We investigated the contribution of each wrist to the recognition performance by comparing experiments that leverage sensors on each side of the wrist. From the results of experiment [no.3, no.4], [no.6, no.7], and [no.8, no.10] pairs, we observed that the sensor attached on right wrist tends to perform better than the left wrist. This is due to the fact that all five test subjects were right-handed persons, and eating activity is included in the experiment.
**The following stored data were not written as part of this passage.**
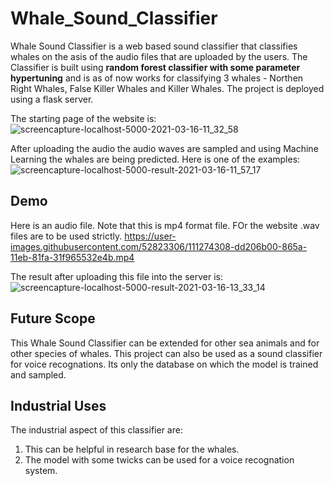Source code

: # Whale_Sound_Classifier
Whale Sound Classifier is a web based sound classifier that classifies whales on the asis of the audio files that are uploaded by the users. The Classifier is built using **random forest classifier with some parameter hypertuning** and is as of now works for classifying 3 whales - Northen Right Whales, False Killer Whales and Killer Whales. The project is deployed using a flask server.

The starting page of the website is:
![screencapture-localhost-5000-2021-03-16-11_32_58](https://user-images.githubusercontent.com/52823306/111263187-7182d180-864b-11eb-9316-0c00bf6daeef.png)

After uploading the audio the audio waves are sampled and using Machine Learning the whales are being predicted. Here is one of the examples: 
![screencapture-localhost-5000-result-2021-03-16-11_57_17](https://user-images.githubusercontent.com/52823306/111265226-c83dda80-864e-11eb-83a2-7fbceaa5e189.png)

## Demo
Here is an audio file. Note that this is mp4 format file. FOr the website .wav files are to be used strictly.
https://user-images.githubusercontent.com/52823306/111274308-dd206b00-865a-11eb-81fa-31f965532e4b.mp4


The result after uploading this file into the server is:
![screencapture-localhost-5000-result-2021-03-16-13_33_14](https://user-images.githubusercontent.com/52823306/111275520-3c32af80-865c-11eb-8c66-6ef703506d87.png)

## Future Scope
This Whale Sound Classifier can be extended for other sea animals and for other species of whales. 
This project can also be used as a sound classifier for voice recognations. Its only the database on which the model is trained and sampled. 

## Industrial Uses
The industrial aspect of this classifier are:
1. This can be helpful in research base for the whales.
2. The model with some twicks can be used for a voice recognation system.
Next, we explored the impact of sensors on the lower half of the body by comparing results of experiment [no.2, no.5], [no.6, no.8], and [no.7, no.10] pairs, and noticed that the sensor on the right ankle plays a more critical role than the sensor on the waist in the activity recognition.
By taking the trade-off between accuracy and feasibility into account, we concluded that placing sensors on the right wrist and right ankle can give reasonable performance when adopting two sampling positions, and an additional sensor may be placed on the waist to achieve better recognition accuracy.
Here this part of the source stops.